Thursday 24 December 2009

A Merry and Happy Christmas to all


Christmas Eve... For many of us it conjures happy childhood memories. Memories loaded with excitement and happiness form a time when the world, especially at Christmas, seemed a more magical, happy and safer place.

Each year it seems to be commercialised, diluted and spread out back earlier and earlier. Even so, at it’s heart is that core. Christmas Eve and Christmas Day.

Charles Dickens encapsulates it in his Pickwick Papers when he writes:
“Happy, happy Christmas, that can win us back to the delusions of our childish days; that can recall to the old man the pleasures of his youth; that can transport the sailor and the traveller, thousands of miles away, back to his own fire-side and his quiet home!”

Still for many of us these memories - and the feelings they can still call up, makes us just a little more patient and tolerant at this time of year. A little more generous of spirit, slightly slower to anger.

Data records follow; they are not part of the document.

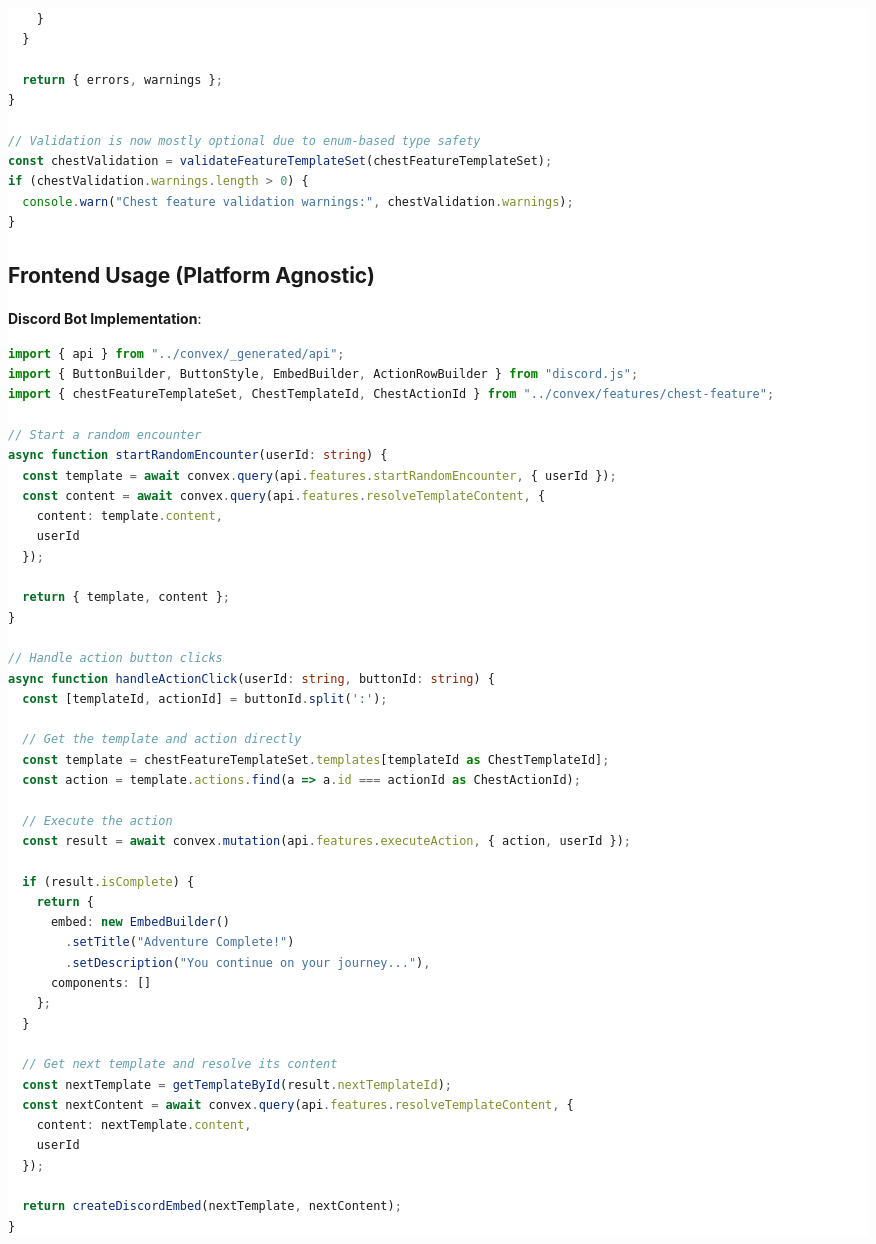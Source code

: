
 ```typescript
    }
  }

  return { errors, warnings };
}

// Validation is now mostly optional due to enum-based type safety
const chestValidation = validateFeatureTemplateSet(chestFeatureTemplateSet);
if (chestValidation.warnings.length > 0) {
  console.warn("Chest feature validation warnings:", chestValidation.warnings);
}
```

## Frontend Usage (Platform Agnostic)

**Discord Bot Implementation**:
```typescript
import { api } from "../convex/_generated/api";
import { ButtonBuilder, ButtonStyle, EmbedBuilder, ActionRowBuilder } from "discord.js";
import { chestFeatureTemplateSet, ChestTemplateId, ChestActionId } from "../convex/features/chest-feature";

// Start a random encounter
async function startRandomEncounter(userId: string) {
  const template = await convex.query(api.features.startRandomEncounter, { userId });
  const content = await convex.query(api.features.resolveTemplateContent, {
    content: template.content,
    userId
  });

  return { template, content };
}

// Handle action button clicks
async function handleActionClick(userId: string, buttonId: string) {
  const [templateId, actionId] = buttonId.split(':');

  // Get the template and action directly
  const template = chestFeatureTemplateSet.templates[templateId as ChestTemplateId];
  const action = template.actions.find(a => a.id === actionId as ChestActionId);

  // Execute the action
  const result = await convex.mutation(api.features.executeAction, { action, userId });

  if (result.isComplete) {
    return {
      embed: new EmbedBuilder()
        .setTitle("Adventure Complete!")
        .setDescription("You continue on your journey..."),
      components: []
    };
  }

  // Get next template and resolve its content
  const nextTemplate = getTemplateById(result.nextTemplateId);
  const nextContent = await convex.query(api.features.resolveTemplateContent, {
    content: nextTemplate.content,
    userId
  });

  return createDiscordEmbed(nextTemplate, nextContent);
}

```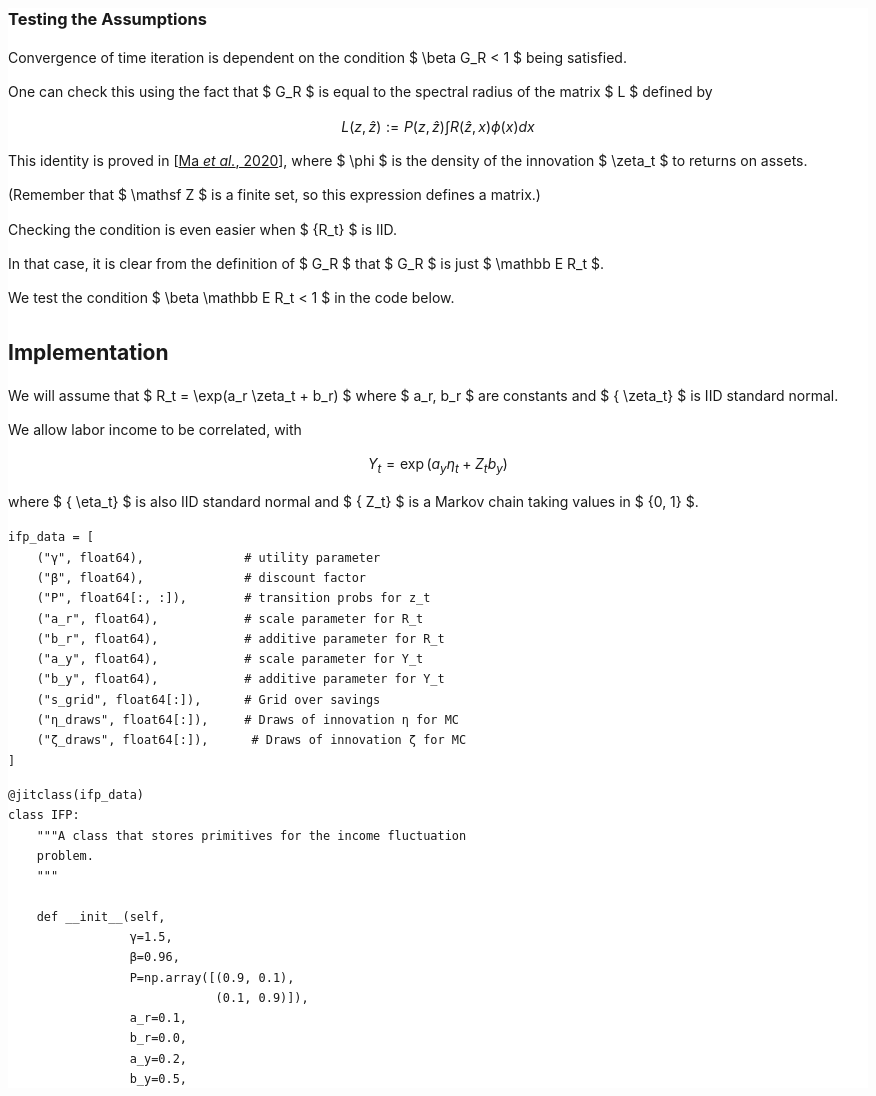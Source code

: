 ### Testing the Assumptions

Convergence of time iteration is dependent on the condition $ \beta G_R < 1 $ being satisfied.

One can check this using the fact that $ G_R $ is equal to the spectral
radius of the matrix $ L $ defined by

$$
L(z, \hat z) := P(z, \hat z) \int R(\hat z, x) \phi(x) dx
$$

This identity is proved in [[Ma *et al.*, 2020](https://python.quantecon.org/zreferences.html#id256)], where $ \phi $ is the
density of the innovation $ \zeta_t $ to returns on assets.

(Remember that $ \mathsf Z $ is a finite set, so this expression defines a matrix.)

Checking the condition is even easier when $ \{R_t\} $ is IID.

In that case, it is clear from the definition of $ G_R $ that $ G_R $
is just $ \mathbb E R_t $.

We test the condition $ \beta \mathbb E R_t < 1 $ in the code below.


## Implementation

We will assume that $ R_t = \exp(a_r \zeta_t + b_r) $ where $ a_r, b_r $
are constants and $ \{ \zeta_t\} $ is IID standard normal.

We allow labor income to be correlated, with

$$
Y_t = \exp(a_y \eta_t + Z_t b_y)
$$

where $ \{ \eta_t\} $ is also IID standard normal
and $ \{ Z_t\} $ is a Markov chain taking values in $ \{0, 1\} $.

```python3 hide-output=false
ifp_data = [
    ("γ", float64),              # utility parameter
    ("β", float64),              # discount factor
    ("P", float64[:, :]),        # transition probs for z_t
    ("a_r", float64),            # scale parameter for R_t
    ("b_r", float64),            # additive parameter for R_t
    ("a_y", float64),            # scale parameter for Y_t
    ("b_y", float64),            # additive parameter for Y_t
    ("s_grid", float64[:]),      # Grid over savings
    ("η_draws", float64[:]),     # Draws of innovation η for MC
    ("ζ_draws", float64[:]),      # Draws of innovation ζ for MC
]
```

```python3 hide-output=false
@jitclass(ifp_data)
class IFP:
    """A class that stores primitives for the income fluctuation
    problem.
    """

    def __init__(self,
                 γ=1.5,
                 β=0.96,
                 P=np.array([(0.9, 0.1),
                             (0.1, 0.9)]),
                 a_r=0.1,
                 b_r=0.0,
                 a_y=0.2,
                 b_y=0.5,
```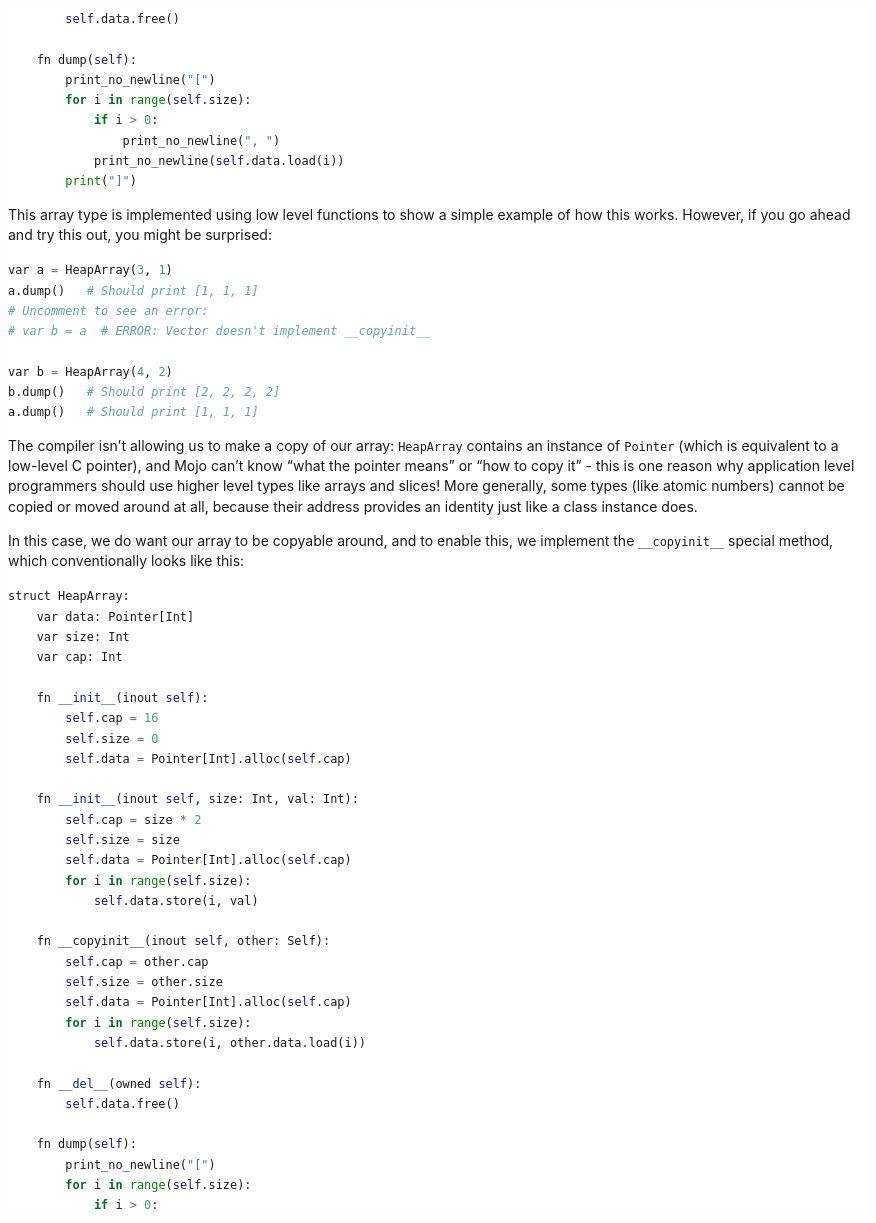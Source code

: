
 ```python
        self.data.free()

    fn dump(self):
        print_no_newline("[")
        for i in range(self.size):
            if i > 0:
                print_no_newline(", ")
            print_no_newline(self.data.load(i))
        print("]")
```

This array type is implemented using low level functions to show a simple example of how this works. However, if you go ahead and try this out, you might be surprised:

```python
var a = HeapArray(3, 1)
a.dump()   # Should print [1, 1, 1]
# Uncomment to see an error:
# var b = a  # ERROR: Vector doesn't implement __copyinit__

var b = HeapArray(4, 2)
b.dump()   # Should print [2, 2, 2, 2]
a.dump()   # Should print [1, 1, 1]
```

The compiler isn’t allowing us to make a copy of our array: `HeapArray` contains an instance of `Pointer` (which is equivalent to a low-level C pointer), and Mojo can’t know “what the pointer means” or “how to copy it” - this is one reason why application level programmers should use higher level types like arrays and slices! More generally, some types (like atomic numbers) cannot be copied or moved around at all, because their address provides an identity just like a class instance does.

In this case, we do want our array to be copyable around, and to enable this, we implement the `__copyinit__` special method, which conventionally looks like this:

```python
struct HeapArray:
    var data: Pointer[Int]
    var size: Int
    var cap: Int

    fn __init__(inout self):
        self.cap = 16
        self.size = 0
        self.data = Pointer[Int].alloc(self.cap)

    fn __init__(inout self, size: Int, val: Int):
        self.cap = size * 2
        self.size = size
        self.data = Pointer[Int].alloc(self.cap)
        for i in range(self.size):
            self.data.store(i, val)

    fn __copyinit__(inout self, other: Self):
        self.cap = other.cap
        self.size = other.size
        self.data = Pointer[Int].alloc(self.cap)
        for i in range(self.size):
            self.data.store(i, other.data.load(i))
            
    fn __del__(owned self):
        self.data.free()

    fn dump(self):
        print_no_newline("[")
        for i in range(self.size):
            if i > 0:
```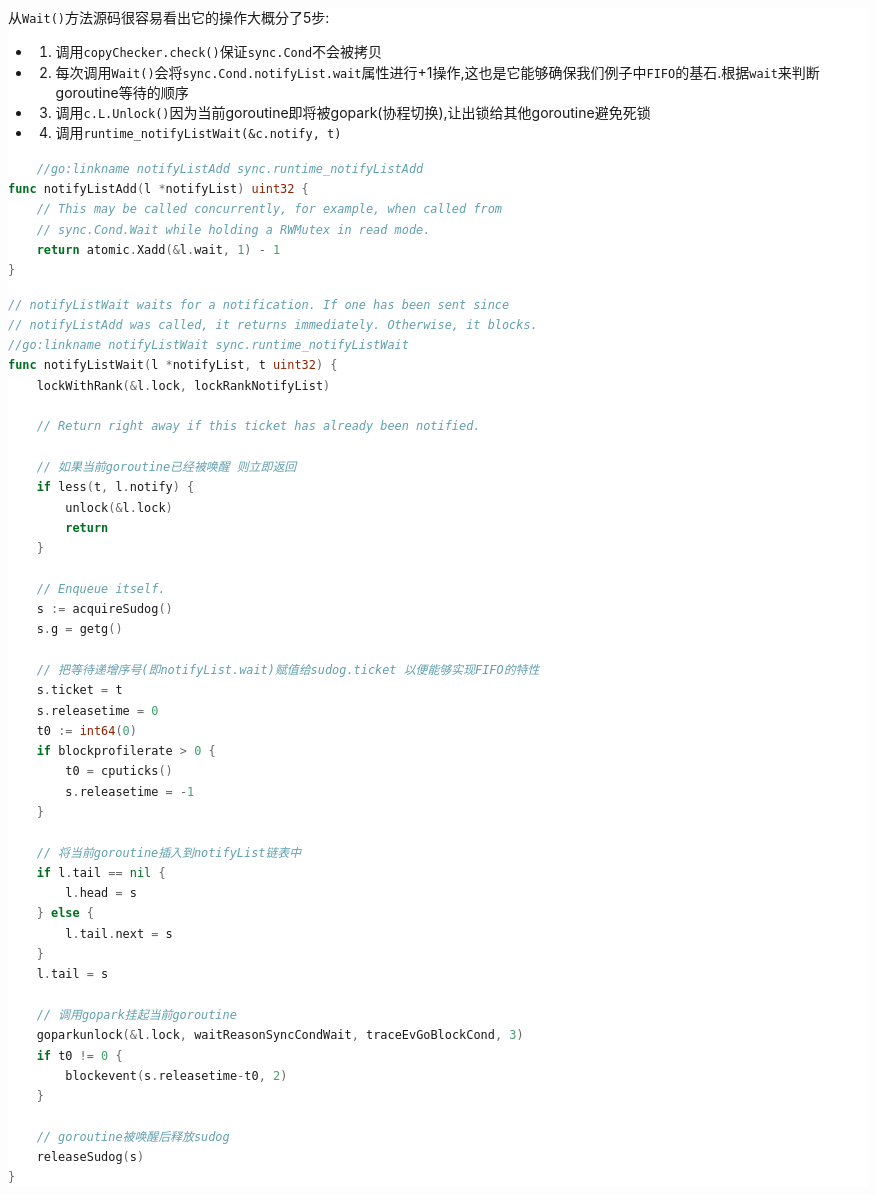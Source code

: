 从`Wait()`方法源码很容易看出它的操作大概分了5步:

- 1. 调用`copyChecker.check()`保证`sync.Cond`不会被拷贝
- 2. 每次调用`Wait()`会将`sync.Cond.notifyList.wait`属性进行+1操作,这也是它能够确保我们例子中`FIFO`的基石.根据`wait`来判断goroutine等待的顺序
- 3. 调用`c.L.Unlock()`因为当前goroutine即将被gopark(协程切换),让出锁给其他goroutine避免死锁
- 4. 调用`runtime_notifyListWait(&c.notify, t)`

	
```go
	//go:linkname notifyListAdd sync.runtime_notifyListAdd
func notifyListAdd(l *notifyList) uint32 {
	// This may be called concurrently, for example, when called from
	// sync.Cond.Wait while holding a RWMutex in read mode.
	return atomic.Xadd(&l.wait, 1) - 1
}
```

```go
// notifyListWait waits for a notification. If one has been sent since
// notifyListAdd was called, it returns immediately. Otherwise, it blocks.
//go:linkname notifyListWait sync.runtime_notifyListWait
func notifyListWait(l *notifyList, t uint32) {
	lockWithRank(&l.lock, lockRankNotifyList)

	// Return right away if this ticket has already been notified.
	
	// 如果当前goroutine已经被唤醒 则立即返回
	if less(t, l.notify) {
		unlock(&l.lock)
		return
	}

	// Enqueue itself.
	s := acquireSudog()
	s.g = getg()
	
	// 把等待递增序号(即notifyList.wait)赋值给sudog.ticket 以便能够实现FIFO的特性
	s.ticket = t
	s.releasetime = 0
	t0 := int64(0)
	if blockprofilerate > 0 {
		t0 = cputicks()
		s.releasetime = -1
	}
	
	// 将当前goroutine插入到notifyList链表中
	if l.tail == nil {
		l.head = s
	} else {
		l.tail.next = s
	}
	l.tail = s
	
	// 调用gopark挂起当前goroutine
	goparkunlock(&l.lock, waitReasonSyncCondWait, traceEvGoBlockCond, 3)
	if t0 != 0 {
		blockevent(s.releasetime-t0, 2)
	}
	
	// goroutine被唤醒后释放sudog
	releaseSudog(s)
}
```
	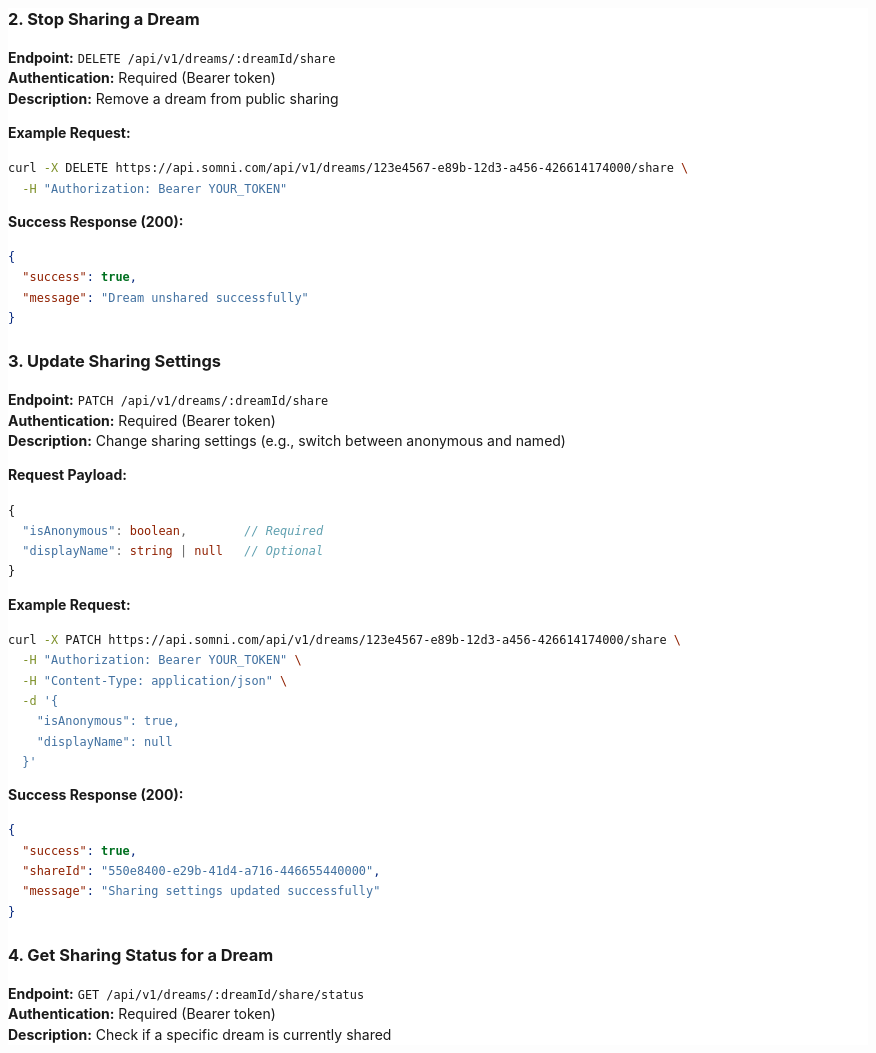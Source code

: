 ### 2. Stop Sharing a Dream
**Endpoint:** `DELETE /api/v1/dreams/:dreamId/share`  
**Authentication:** Required (Bearer token)  
**Description:** Remove a dream from public sharing

**Example Request:**
```bash
curl -X DELETE https://api.somni.com/api/v1/dreams/123e4567-e89b-12d3-a456-426614174000/share \
  -H "Authorization: Bearer YOUR_TOKEN"
```

**Success Response (200):**
```json
{
  "success": true,
  "message": "Dream unshared successfully"
}
```

### 3. Update Sharing Settings
**Endpoint:** `PATCH /api/v1/dreams/:dreamId/share`  
**Authentication:** Required (Bearer token)  
**Description:** Change sharing settings (e.g., switch between anonymous and named)

**Request Payload:**
```typescript
{
  "isAnonymous": boolean,        // Required
  "displayName": string | null   // Optional
}
```

**Example Request:**
```bash
curl -X PATCH https://api.somni.com/api/v1/dreams/123e4567-e89b-12d3-a456-426614174000/share \
  -H "Authorization: Bearer YOUR_TOKEN" \
  -H "Content-Type: application/json" \
  -d '{
    "isAnonymous": true,
    "displayName": null
  }'
```

**Success Response (200):**
```json
{
  "success": true,
  "shareId": "550e8400-e29b-41d4-a716-446655440000",
  "message": "Sharing settings updated successfully"
}
```

### 4. Get Sharing Status for a Dream
**Endpoint:** `GET /api/v1/dreams/:dreamId/share/status`  
**Authentication:** Required (Bearer token)  
**Description:** Check if a specific dream is currently shared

The celebrations may pre-date Christianity. They always did and still do contain much that has very little, on the face of it, to do with the teachings of Christ. Never-the-less much that is at the core of Christmas as we know it, Christian or Pagan do in a very real sense have at their core the best of “Christian” values.

Values worth having because they generally make life better for all - if we hold to them. That we should hold to, no matter what belief, or philosophy.

So here’s wishing the world - and everyone in it, good cheer and best wishes this Christmas.
As Dickens said:
“I have always thought of Christmas time, when it has come round, as a good time; a kind, forgiving, charitable time; the only time I know of, in the long calendar of the year, when men and women seem by one consent to open their shut-up hearts freely, and to think of people below them as if they really were fellow passengers to the grave, and not another race of creatures bound on other journeys.”

Here’s a hope that we can try to be like his reformed character Ebenezer Scrooge from A Christmas Carol and carry that spirit of decency with us into the new year when he proclaimed:

"I will honor Christmas in my heart, and try to keep it all the year."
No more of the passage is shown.